We’ve seen data for an ADC against HER3 with the same deruxtecan payload. We’ve also recently seen data [for] sacituzumab govitecan-hziy [Trodelvy] in hormone receptor–positive breast cancer from the TROPiCS-02 study [NCT03901339]. We have ADCs that target Nectin-4 and that is a study that has recently completed, we haven’t yet seen those data. There are several novel combinations of new targets and different payloads to differentiate these different ADCs in development.

What are some of the factors in determining sequencing for HER2-positive breast cancer?

[Shanu Modi, MD,]’s presentation around what is new in HER2-positive breast cancer was fantastic. One of the challenges when there are so many active drugs is trying to understand how to sequence these. We know that in the first-line setting the CLEOPATRA regimen [of dual targeting with pertuzumab (Perjeta) and trastuzumab (Hercepin) plus chemotherapy] remains standard of care, but beyond that Dr Modi proposed an algorithm of how to sequence these agents. In the second-line setting for patients who have central nervous system [CNS] disease, there was a preference for looking at the HER2CLIMB regimen as an option with the tyrosine kinase inhibitor tucatinib [Tukysa] with trastuzumab and capecitabine.

Although we have some data for trastuzumab deruxtecan-nxki [Enhertu] [showing] CNS penetration and benefit in that situation [where a patient has] CNS metastases, the proposed algorithm had the ADC trastuzumab deruxtecan coming after the HER2CLIMB regimen. Otherwise, trastuzumab deruxtecan in the second-line setting has been well supported by the DESTINY-Breast03 study [NCT03529110] and so that held that second-line space.

Thereafter, we again are faced with a lot of different great options that are active and whichever regimen you haven’t used in the second- line setting remains an option in the third-line setting. Plus, we’re seeing then [ado-trastuzumab emtansine (T-DM1; Kadcyla)] bumped down the line a little bit as an option subsequent to that.

Clinical trials are always a great option [for patients as well].

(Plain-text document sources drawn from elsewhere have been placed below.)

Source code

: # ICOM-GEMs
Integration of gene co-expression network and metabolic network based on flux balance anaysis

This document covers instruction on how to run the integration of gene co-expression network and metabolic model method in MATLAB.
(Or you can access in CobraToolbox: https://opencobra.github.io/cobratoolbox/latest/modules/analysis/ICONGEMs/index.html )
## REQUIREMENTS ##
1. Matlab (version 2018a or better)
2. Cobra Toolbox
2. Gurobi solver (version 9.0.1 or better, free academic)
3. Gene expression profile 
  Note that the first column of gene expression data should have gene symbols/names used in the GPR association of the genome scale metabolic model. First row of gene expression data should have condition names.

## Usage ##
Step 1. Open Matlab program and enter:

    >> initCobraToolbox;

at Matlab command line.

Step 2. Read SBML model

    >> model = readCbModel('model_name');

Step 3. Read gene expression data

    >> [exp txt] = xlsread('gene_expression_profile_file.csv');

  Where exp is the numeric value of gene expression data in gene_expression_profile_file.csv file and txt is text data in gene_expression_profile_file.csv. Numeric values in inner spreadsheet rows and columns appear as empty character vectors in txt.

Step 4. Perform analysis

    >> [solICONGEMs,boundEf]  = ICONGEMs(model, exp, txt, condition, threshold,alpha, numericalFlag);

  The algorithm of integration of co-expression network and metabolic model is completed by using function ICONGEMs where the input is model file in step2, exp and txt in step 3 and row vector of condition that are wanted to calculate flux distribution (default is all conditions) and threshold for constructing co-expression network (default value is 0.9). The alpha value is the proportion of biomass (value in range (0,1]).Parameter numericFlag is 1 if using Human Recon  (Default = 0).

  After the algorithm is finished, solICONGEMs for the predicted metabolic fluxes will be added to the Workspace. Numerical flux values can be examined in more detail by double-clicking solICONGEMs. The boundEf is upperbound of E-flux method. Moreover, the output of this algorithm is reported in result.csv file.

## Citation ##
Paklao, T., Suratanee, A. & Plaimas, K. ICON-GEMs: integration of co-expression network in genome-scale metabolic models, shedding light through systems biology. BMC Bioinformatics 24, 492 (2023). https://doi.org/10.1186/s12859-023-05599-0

What were the key points from your presentation on treating early-stage TNBC?

We talked a bit today about using adjuvant olaparib [Lynparza] in patients who have germline BRCA mutations. We reinforced the use of capecitabine in the adjuvant setting for patients who are germline BRCA wild-type and have residual disease. We talked as well about clinical trials that are trying to answer some of the questions about appropriate duration of therapy [such as] where we can potentially escalate and de-escalate therapy.

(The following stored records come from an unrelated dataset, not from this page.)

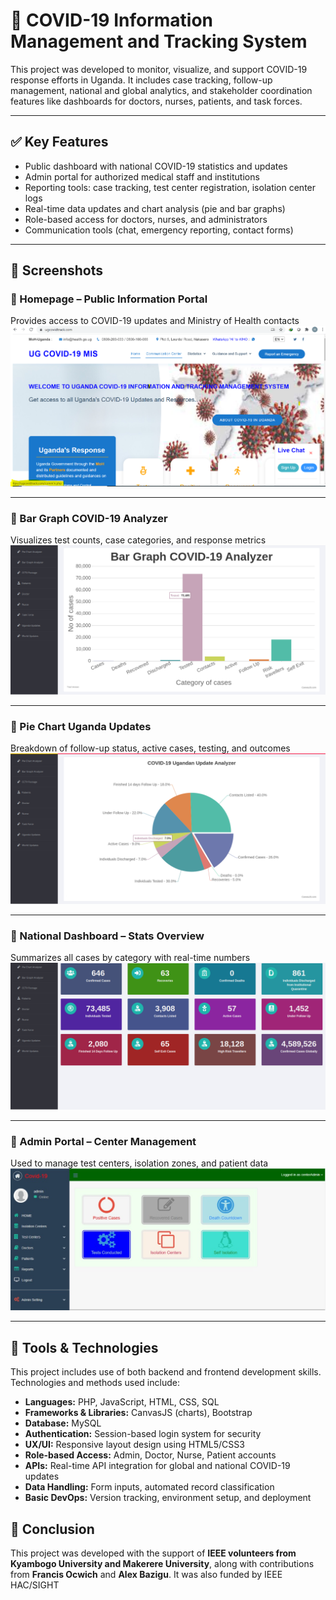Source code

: # 🦠 COVID-19 Information Management and Tracking System 

This project was developed to monitor, visualize, and support COVID-19 response efforts in Uganda. It includes case tracking, follow-up management, national and global analytics, and stakeholder coordination features like dashboards for doctors, nurses, patients, and task forces.

---
## ✅ Key Features

- Public dashboard with national COVID-19 statistics and updates
- Admin portal for authorized medical staff and institutions
- Reporting tools: case tracking, test center registration, isolation center logs
- Real-time data updates and chart analysis (pie and bar graphs)
- Role-based access for doctors, nurses, and administrators
- Communication tools (chat, emergency reporting, contact forms)

---

## 📸 Screenshots

### 🔹 Homepage – Public Information Portal  
Provides access to COVID-19 updates and Ministry of Health contacts  
![Homepage](ugcovidhome.PNG)

---

### 🔹 Bar Graph COVID-19 Analyzer  
Visualizes test counts, case categories, and response metrics  
![Bar Chart](covidchart.png)

---

### 🔹 Pie Chart Uganda Updates  
Breakdown of follow-up status, active cases, testing, and outcomes  
![Pie Chart](covidpie.png)

---

### 🔹 National Dashboard – Stats Overview  
Summarizes all cases by category with real-time numbers  
![Stats Dashboard](covidstatistics.png)

---

### 🔹 Admin Portal – Center Management  
Used to manage test centers, isolation zones, and patient data  
![Admin Portal](adminportal.jpg)

---

## 🧰 Tools & Technologies

This project includes use of both backend and frontend development skills. Technologies and methods used include:

- **Languages:** PHP, JavaScript, HTML, CSS, SQL
- **Frameworks & Libraries:** CanvasJS (charts), Bootstrap
- **Database:** MySQL
- **Authentication:** Session-based login system for security
- **UX/UI:** Responsive layout design using HTML5/CSS3
- **Role-based Access:** Admin, Doctor, Nurse, Patient accounts
- **APIs:** Real-time API integration for global and national COVID-19 updates
- **Data Handling:** Form inputs, automated record classification
- **Basic DevOps:** Version tracking, environment setup, and deployment

## 📌 Conclusion

This project was developed with the support of **IEEE volunteers from Kyambogo University and Makerere University**, along with contributions from **Francis Ocwich** and **Alex Bazigu**. It was also funded by IEEE HAC/SIGHT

The paradigm for managing early-stage triple negative breast cancer has changed over the past year and a half as a result of KEYNOTE-522 [NCT03036488]. Immunotherapy with pembrolizumab added to taxane/platinum, anthracycline, [and] cyclophosphamide in the neoadjuvant setting has now become standard of care. Using neoadjuvant therapy in that way helps us to estimate risk and prognosis in patients that have residual disease after optimal preoperative therapy.